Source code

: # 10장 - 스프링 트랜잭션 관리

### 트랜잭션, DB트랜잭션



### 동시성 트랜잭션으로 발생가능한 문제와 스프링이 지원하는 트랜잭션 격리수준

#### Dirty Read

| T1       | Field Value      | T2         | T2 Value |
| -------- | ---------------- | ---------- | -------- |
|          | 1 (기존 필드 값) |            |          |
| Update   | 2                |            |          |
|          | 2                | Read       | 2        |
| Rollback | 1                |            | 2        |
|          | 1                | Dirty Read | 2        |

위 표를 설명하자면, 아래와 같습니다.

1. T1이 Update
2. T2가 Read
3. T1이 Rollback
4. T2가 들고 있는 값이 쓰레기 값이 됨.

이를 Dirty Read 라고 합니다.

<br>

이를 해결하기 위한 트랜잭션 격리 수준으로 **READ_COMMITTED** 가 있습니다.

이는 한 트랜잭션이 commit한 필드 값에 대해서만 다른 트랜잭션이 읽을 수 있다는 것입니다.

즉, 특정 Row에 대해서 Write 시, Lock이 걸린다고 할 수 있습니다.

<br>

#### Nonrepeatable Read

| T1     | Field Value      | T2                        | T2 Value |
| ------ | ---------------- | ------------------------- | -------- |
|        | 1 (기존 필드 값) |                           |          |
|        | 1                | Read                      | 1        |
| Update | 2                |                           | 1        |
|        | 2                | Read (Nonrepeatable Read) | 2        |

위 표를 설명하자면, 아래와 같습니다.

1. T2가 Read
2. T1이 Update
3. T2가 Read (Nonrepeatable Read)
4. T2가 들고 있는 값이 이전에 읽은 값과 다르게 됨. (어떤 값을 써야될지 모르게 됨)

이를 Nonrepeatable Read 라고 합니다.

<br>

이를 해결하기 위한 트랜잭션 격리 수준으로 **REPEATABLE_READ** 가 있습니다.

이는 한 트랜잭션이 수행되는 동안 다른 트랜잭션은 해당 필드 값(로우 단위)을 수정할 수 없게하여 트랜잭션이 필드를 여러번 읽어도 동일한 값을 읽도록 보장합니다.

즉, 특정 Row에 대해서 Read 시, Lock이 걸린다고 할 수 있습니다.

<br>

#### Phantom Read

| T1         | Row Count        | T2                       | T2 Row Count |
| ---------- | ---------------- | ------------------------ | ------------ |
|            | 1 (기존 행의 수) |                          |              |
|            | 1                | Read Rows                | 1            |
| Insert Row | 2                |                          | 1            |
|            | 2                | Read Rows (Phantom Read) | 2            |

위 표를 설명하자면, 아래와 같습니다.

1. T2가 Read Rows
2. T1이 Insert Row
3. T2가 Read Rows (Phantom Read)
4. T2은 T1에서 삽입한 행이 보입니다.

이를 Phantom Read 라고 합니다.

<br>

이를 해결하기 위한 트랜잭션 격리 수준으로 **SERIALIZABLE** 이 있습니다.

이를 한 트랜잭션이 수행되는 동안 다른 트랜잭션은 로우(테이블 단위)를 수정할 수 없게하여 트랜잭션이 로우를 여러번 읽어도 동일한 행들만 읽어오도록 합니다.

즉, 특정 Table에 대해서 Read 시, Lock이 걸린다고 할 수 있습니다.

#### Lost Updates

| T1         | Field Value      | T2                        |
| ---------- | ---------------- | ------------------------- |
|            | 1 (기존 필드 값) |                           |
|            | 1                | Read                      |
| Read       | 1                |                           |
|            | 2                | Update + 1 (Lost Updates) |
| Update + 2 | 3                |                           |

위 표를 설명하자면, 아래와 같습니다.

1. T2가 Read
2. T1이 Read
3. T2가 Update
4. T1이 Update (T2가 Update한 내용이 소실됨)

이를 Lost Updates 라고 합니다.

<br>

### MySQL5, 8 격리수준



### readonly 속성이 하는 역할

* _WORK TO BE COMPLETED_: The first line of the entries, the line with "이는 한 트랜잭션이 수행되는", and every line between them should be retyped exactly, and nothing else.

* _RESULT BELOW_:
Source code

: # 10장 - 스프링 트랜잭션 관리

### 트랜잭션, DB트랜잭션



### 동시성 트랜잭션으로 발생가능한 문제와 스프링이 지원하는 트랜잭션 격리수준

#### Dirty Read

| T1       | Field Value      | T2         | T2 Value |
| -------- | ---------------- | ---------- | -------- |
|          | 1 (기존 필드 값) |            |          |
| Update   | 2                |            |          |
|          | 2                | Read       | 2        |
| Rollback | 1                |            | 2        |
|          | 1                | Dirty Read | 2        |

위 표를 설명하자면, 아래와 같습니다.

1. T1이 Update
2. T2가 Read
3. T1이 Rollback
4. T2가 들고 있는 값이 쓰레기 값이 됨.

이를 Dirty Read 라고 합니다.

<br>

이를 해결하기 위한 트랜잭션 격리 수준으로 **READ_COMMITTED** 가 있습니다.

이는 한 트랜잭션이 commit한 필드 값에 대해서만 다른 트랜잭션이 읽을 수 있다는 것입니다.

즉, 특정 Row에 대해서 Write 시, Lock이 걸린다고 할 수 있습니다.

<br>

#### Nonrepeatable Read

| T1     | Field Value      | T2                        | T2 Value |
| ------ | ---------------- | ------------------------- | -------- |
|        | 1 (기존 필드 값) |                           |          |
|        | 1                | Read                      | 1        |
| Update | 2                |                           | 1        |
|        | 2                | Read (Nonrepeatable Read) | 2        |

위 표를 설명하자면, 아래와 같습니다.

1. T2가 Read
2. T1이 Update
3. T2가 Read (Nonrepeatable Read)
4. T2가 들고 있는 값이 이전에 읽은 값과 다르게 됨. (어떤 값을 써야될지 모르게 됨)

이를 Nonrepeatable Read 라고 합니다.

<br>

이를 해결하기 위한 트랜잭션 격리 수준으로 **REPEATABLE_READ** 가 있습니다.

이는 한 트랜잭션이 수행되는 동안 다른 트랜잭션은 해당 필드 값(로우 단위)을 수정할 수 없게하여 트랜잭션이 필드를 여러번 읽어도 동일한 값을 읽도록 보장합니다.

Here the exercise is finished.